-- Opening Marker --

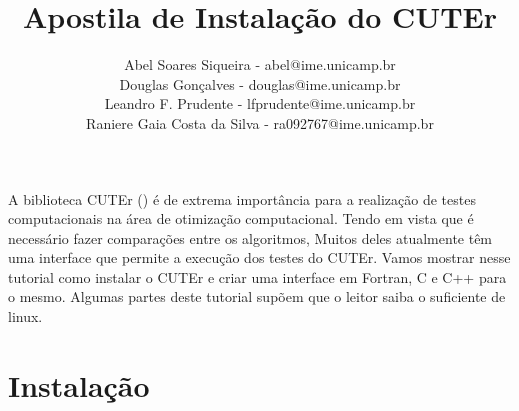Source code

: \documentclass[letterpaper,11pt]{article}
\title{Apostila de Instalação do CUTEr}
\author{
Abel Soares Siqueira - {\small abel@ime.unicamp.br} \\ 
Douglas Gonçalves - {\small douglas@ime.unicamp.br} \\
Leandro F. Prudente - {\small lfprudente@ime.unicamp.br} \\
Raniere Gaia Costa da Silva - {\small ra092767@ime.unicamp.br}}
\numberwithin{equation}{section}
\begin{document}
\maketitle
\tableofcontents
\vspace{1 cm}

A biblioteca CUTEr (\cite{bib:cuter1,bib:cuter2}) é de extrema importância para a
realização de testes computacionais na área de otimização computacional. 
Tendo em vista que é necessário fazer comparações entre os algoritmos,
Muitos deles atualmente têm uma interface que permite a execução dos testes
do CUTEr. Vamos mostrar nesse tutorial como instalar o CUTEr e criar uma interface
em Fortran, C e C++ para o mesmo. Algumas partes deste tutorial supõem que o leitor
saiba o suficiente de linux.

\section{Instalação}
\end{document}
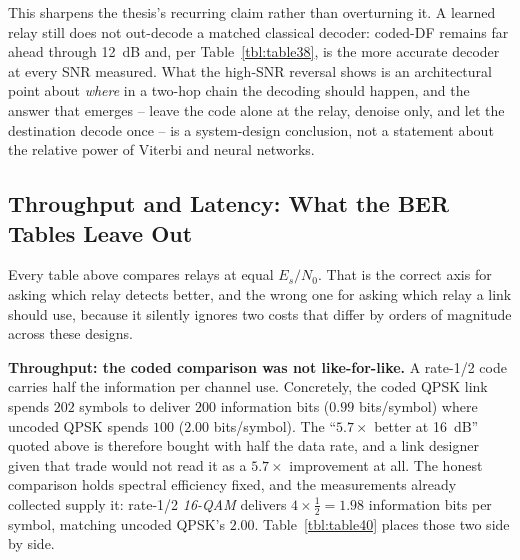 This sharpens the thesis's recurring claim rather than overturning it. A learned relay still does not out-decode a matched classical decoder: coded-DF remains far ahead through 12~dB and, per Table~\ref{tbl:table38}, is the more accurate decoder at every SNR measured. What the high-SNR reversal shows is an architectural point about \emph{where} in a two-hop chain the decoding should happen, and the answer that emerges -- leave the code alone at the relay, denoise only, and let the destination decode once -- is a system-design conclusion, not a statement about the relative power of Viterbi and neural networks.

\subsection{Throughput and Latency: What the BER Tables Leave Out}\label{sec:coded-latency-throughput}

Every table above compares relays at equal $E_s/N_0$. That is the correct axis for asking which relay detects better, and the wrong one for asking which relay a link should use, because it silently ignores two costs that differ by orders of magnitude across these designs.

\textbf{Throughput: the coded comparison was not like-for-like.} A rate-1/2 code carries half the information per channel use. Concretely, the coded QPSK link spends $202$ symbols to deliver $200$ information bits ($0.99$ bits/symbol) where uncoded QPSK spends $100$ ($2.00$ bits/symbol). The ``$5.7\times$ better at 16~dB'' quoted above is therefore bought with half the data rate, and a link designer given that trade would not read it as a $5.7\times$ improvement at all. The honest comparison holds spectral efficiency fixed, and the measurements already collected supply it: rate-1/2 \emph{16-QAM} delivers $4 \times \tfrac12 = 1.98$ information bits per symbol, matching uncoded QPSK's $2.00$. Table~\ref{tbl:table40} places those two side by side.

-- Closing Marker --

_Required work_:
Transcribe, from the records above, the first line and every line after it up to and including the line with "and Latency: What"; omit pictures.

_Result_:
Source code

: \documentclass[letterpaper,11pt]{article}
\title{Apostila de Instalação do CUTEr}
\author{
Abel Soares Siqueira - {\small abel@ime.unicamp.br} \\ 
Douglas Gonçalves - {\small douglas@ime.unicamp.br} \\
Leandro F. Prudente - {\small lfprudente@ime.unicamp.br} \\
Raniere Gaia Costa da Silva - {\small ra092767@ime.unicamp.br}}
\numberwithin{equation}{section}
\begin{document}
\maketitle
\tableofcontents
\vspace{1 cm}

A biblioteca CUTEr (\cite{bib:cuter1,bib:cuter2}) é de extrema importância para a
realização de testes computacionais na área de otimização computacional. 
Tendo em vista que é necessário fazer comparações entre os algoritmos,
Muitos deles atualmente têm uma interface que permite a execução dos testes
do CUTEr. Vamos mostrar nesse tutorial como instalar o CUTEr e criar uma interface
em Fortran, C e C++ para o mesmo. Algumas partes deste tutorial supõem que o leitor
saiba o suficiente de linux.

\section{Instalação}
\end{document}
 This sharpens the thesis's recurring claim rather than overturning it. A learned relay still does not out-decode a matched classical decoder: coded-DF remains far ahead through 12~dB and, per Table~\ref{tbl:table38}, is the more accurate decoder at every SNR measured. What the high-SNR reversal shows is an architectural point about \emph{where} in a two-hop chain the decoding should happen, and the answer that emerges -- leave the code alone at the relay, denoise only, and let the destination decode once -- is a system-design conclusion, not a statement about the relative power of Viterbi and neural networks.

\subsection{Throughput and Latency: What the BER Tables Leave Out}\label{sec:coded-latency-throughput}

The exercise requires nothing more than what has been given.